At an old brown piano, an old man sits. His fingers deliberately strike the keys to a song he learned long ago. To his right, another "client" sings with the voice of someone who doesn't just remember the words but knows them deep in her soul.
"Amazing grace, how sweet the sound that saved a wretch like me "
"People help each other here," says Maggie Shea, the program director at the Mattapan Adult Day Health Program. "It gives people purpose. The women call each other sisters."
For twenty-seven years the center has been serving Dorchester and Mattapan residents. With three nurses, a social worker, three activities directors, and an administrative assistant, the staff at the clinic have been working with the elderly and disabled, bringing independence and excitement to their lives. With their success in the community, they have reaped some rewards as well.
Last month, the center, in conjunction with the Boston Medical Center and Trinity Financial, broke ground on a new facility that they hope to move into by the spring of 2008. Although it will be the same size as the present space, it will provide increased privacy for guests to speak with doctors and social workers.
A framed picture from last month's groundbreaking sits on Shea's desk.
"I still pinch myself to see if it is real," Shea said.
Each day the center provides a space for up to 42 'clients,' as the staff refers to their elderly guests. Typically, the center operates just below capacity. Some clients come only a couple days a week; some everyday.
When the clients arrive each morning, nurses go through their files and plan any medication for the day. The rest of the schedule is a combination of group time and free time. Program directors lead group discussions with the elderly ranging from subjects such as the state of the union to the New England Patriots.

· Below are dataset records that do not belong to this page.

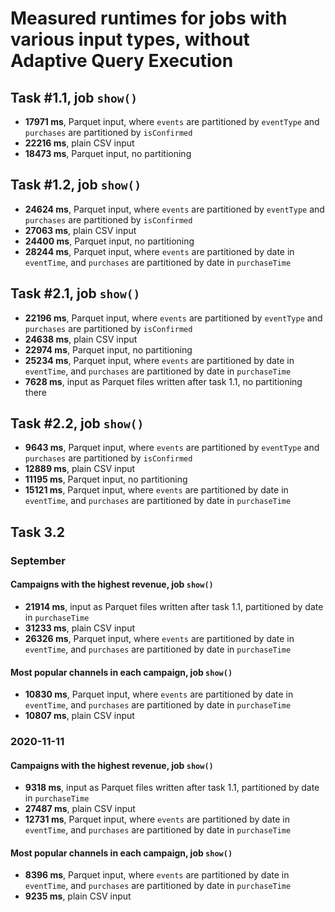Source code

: # Measured runtimes for jobs with various input types, without Adaptive Query Execution

## Task #1.1, job `show()`
- **17971 ms**, Parquet input, 
  where `events` are partitioned by `eventType` and `purchases` are partitioned by `isConfirmed`
- **22216 ms**, plain CSV input
- **18473 ms**, Parquet input, no partitioning

## Task #1.2, job `show()`
- **24624 ms**, Parquet input, 
  where `events` are partitioned by `eventType` and `purchases` are partitioned by `isConfirmed`
- **27063 ms**, plain CSV input
- **24400 ms**, Parquet input, no partitioning
- **28244 ms**, Parquet input, 
  where `events` are partitioned by date in `eventTime`,
  and `purchases` are partitioned by date in `purchaseTime`
  
## Task #2.1, job `show()`
- **22196 ms**, Parquet input,
  where `events` are partitioned by `eventType` and `purchases` are partitioned by `isConfirmed`
- **24638 ms**, plain CSV input
- **22974 ms**, Parquet input, no partitioning
- **25234 ms**, Parquet input,
  where `events` are partitioned by date in `eventTime`,
  and `purchases` are partitioned by date in `purchaseTime`
- **7628 ms**, input as Parquet files written after task 1.1, no partitioning there

## Task #2.2, job `show()`
- **9643 ms**, Parquet input,
  where `events` are partitioned by `eventType` and `purchases` are partitioned by `isConfirmed`
- **12889 ms**, plain CSV input
- **11195 ms**, Parquet input, no partitioning
- **15121 ms**, Parquet input,
  where `events` are partitioned by date in `eventTime`,
  and `purchases` are partitioned by date in `purchaseTime`
  
## Task 3.2

### September

#### Campaigns with the highest revenue, job `show()`
- **21914 ms**, input as Parquet files written after task 1.1, partitioned by date in `purchaseTime`
- **31233 ms**, plain CSV input
- **26326 ms**, Parquet input,
  where `events` are partitioned by date in `eventTime`,
  and `purchases` are partitioned by date in `purchaseTime`
  
#### Most popular channels in each campaign, job `show()`
- **10830 ms**, Parquet input,
  where `events` are partitioned by date in `eventTime`,
  and `purchases` are partitioned by date in `purchaseTime`
- **10807 ms**, plain CSV input

### 2020-11-11

#### Campaigns with the highest revenue, job `show()`
- **9318 ms**, input as Parquet files written after task 1.1, partitioned by date in `purchaseTime`
- **27487 ms**, plain CSV input
- **12731 ms**, Parquet input,
  where `events` are partitioned by date in `eventTime`,
  and `purchases` are partitioned by date in `purchaseTime`

#### Most popular channels in each campaign, job `show()`
- **8396 ms**, Parquet input,
  where `events` are partitioned by date in `eventTime`,
  and `purchases` are partitioned by date in `purchaseTime`
- **9235 ms**, plain CSV input
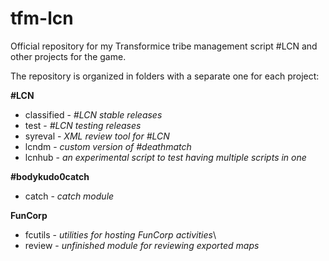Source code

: # tfm-lcn

Official repository for my Transformice tribe management script #LCN and other projects for the game.

The repository is organized in folders with a separate one for each project:

**#LCN**
* classified - *#LCN stable releases*
* test - *#LCN testing releases*
* syreval - *XML review tool for #LCN*
* lcndm - *custom version of #deathmatch*
* lcnhub - *an experimental script to test having multiple scripts in one*

**#bodykudo0catch**
* catch - *catch module*

**FunCorp**
* fcutils - *utilities for hosting FunCorp activities*\
* review - *unfinished module for reviewing exported maps*
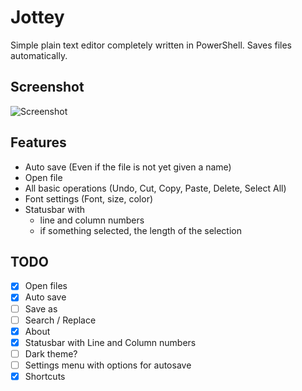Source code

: # Jottey
Simple plain text editor completely written in PowerShell. 
Saves files automatically.

## Screenshot
![Screenshot](https://user-images.githubusercontent.com/19732805/49251009-b5248380-f420-11e8-9658-602f3a9c1866.png)

## Features
* Auto save (Even if the file is not yet given a name)
* Open file
* All basic operations (Undo, Cut, Copy, Paste, Delete, Select All)
* Font settings (Font, size, color)
* Statusbar with 
  * line and column numbers 
  * if something selected, the length of the selection

## TODO
- [x] Open files
- [x] Auto save
- [ ] Save as
- [ ] Search / Replace
- [x] About
- [x] Statusbar with Line and Column numbers
- [ ] Dark theme?
- [ ] Settings menu with options for autosave
- [x] Shortcuts
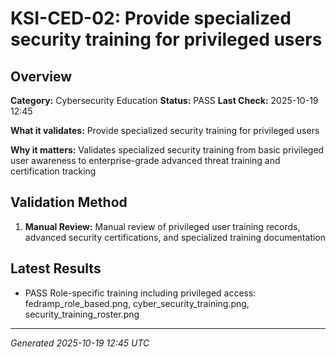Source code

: # KSI-CED-02: Provide specialized security training for privileged users

## Overview

**Category:** Cybersecurity Education
**Status:** PASS
**Last Check:** 2025-10-19 12:45

**What it validates:** Provide specialized security training for privileged users

**Why it matters:** Validates specialized security training from basic privileged user awareness to enterprise-grade advanced threat training and certification tracking

## Validation Method

1. **Manual Review:** Manual review of privileged user training records, advanced security certifications, and specialized training documentation

## Latest Results

- PASS Role-specific training including privileged access: fedramp_role_based.png, cyber_security_training.png, security_training_roster.png

---
*Generated 2025-10-19 12:45 UTC*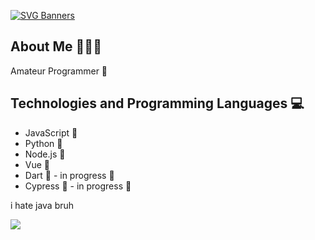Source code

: [![SVG Banners](https://svg-banners.vercel.app/api?type=glitch&text1=🌪️k0aziu🌪️&width=1000&height=200)](https://youtu.be/dQw4w9WgXcQ?si=msFZ1RI-r2W-Xgz-)

## About Me 🧑🏻‍💻
Amateur Programmer 🌟

## Technologies and Programming Languages 💻
- JavaScript 📜
- Python 🐍
- Node.js 🚀
- Vue 🖖
- Dart 🎯 - in progress 🎉
- Cypress 🎯 - in progress 🎉

i hate java bruh

![](https://media.tenor.com/fMUOPRVdSzUAAAAd/python.gif)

Program directors use other time to lead group reflection, where residents have a chance to pray if they choose. Hot lunches are provided along with individual and group singing.
"Everyday is a new day. It's food for the soul when you feel like maybe you've made their days a bit better and kept them out of residential care," Shea said,
Administrators are quick to point out the double benefit of adult day facilities. Because it is not an overnight facility, medical costs to the state and private health care providers are dramatically reduced. The center also provides a sense of rhythm to the clients. When they wake in the morning, they have a destination, friends, activities, and a purpose, which many elderly in residential nursing facilities lose.
"This is the lynchpin between keeping somebody at home and not in a nursing program," Darlene Bowman, the social worker at the center said. "It's a good investment and helps individuals stay independent."
While some clients eventually must move to twenty-four hour facilities, the staff at the center tries to keep their clients as independent as possible. Besides health crises, the dizzying array of bills and health care services are major factors, which lead to the elderly losing their independence. At the center, Bowman works with the clients to ensure that paperwork doesn't overwhelm them.
"I like helping them resolve issues like benefits and services. A lot of the time, they don't know what they are entitled to," said Bowman.
While the center focuses on elderly care, there are some clients, who have either suffered strokes or other debilitating illnesses and are much younger. The oldest client, Ophelia Jackson, will turn 96 in June and has been coming to the center since 2003.
Jackson said she appreciates the friends she has made at the center as well as the time for prayer and song.
"I do the best I can at singing as my voice will let me," Jackson said with a smile.
With a wheelchair that seems more like a throne and a burgundy hat that seems more like a crown, Jackson seems as independent as a queen. It's hard not to think that the staff of the Mattapan Adult Day Health Program doesn't have something to do with that.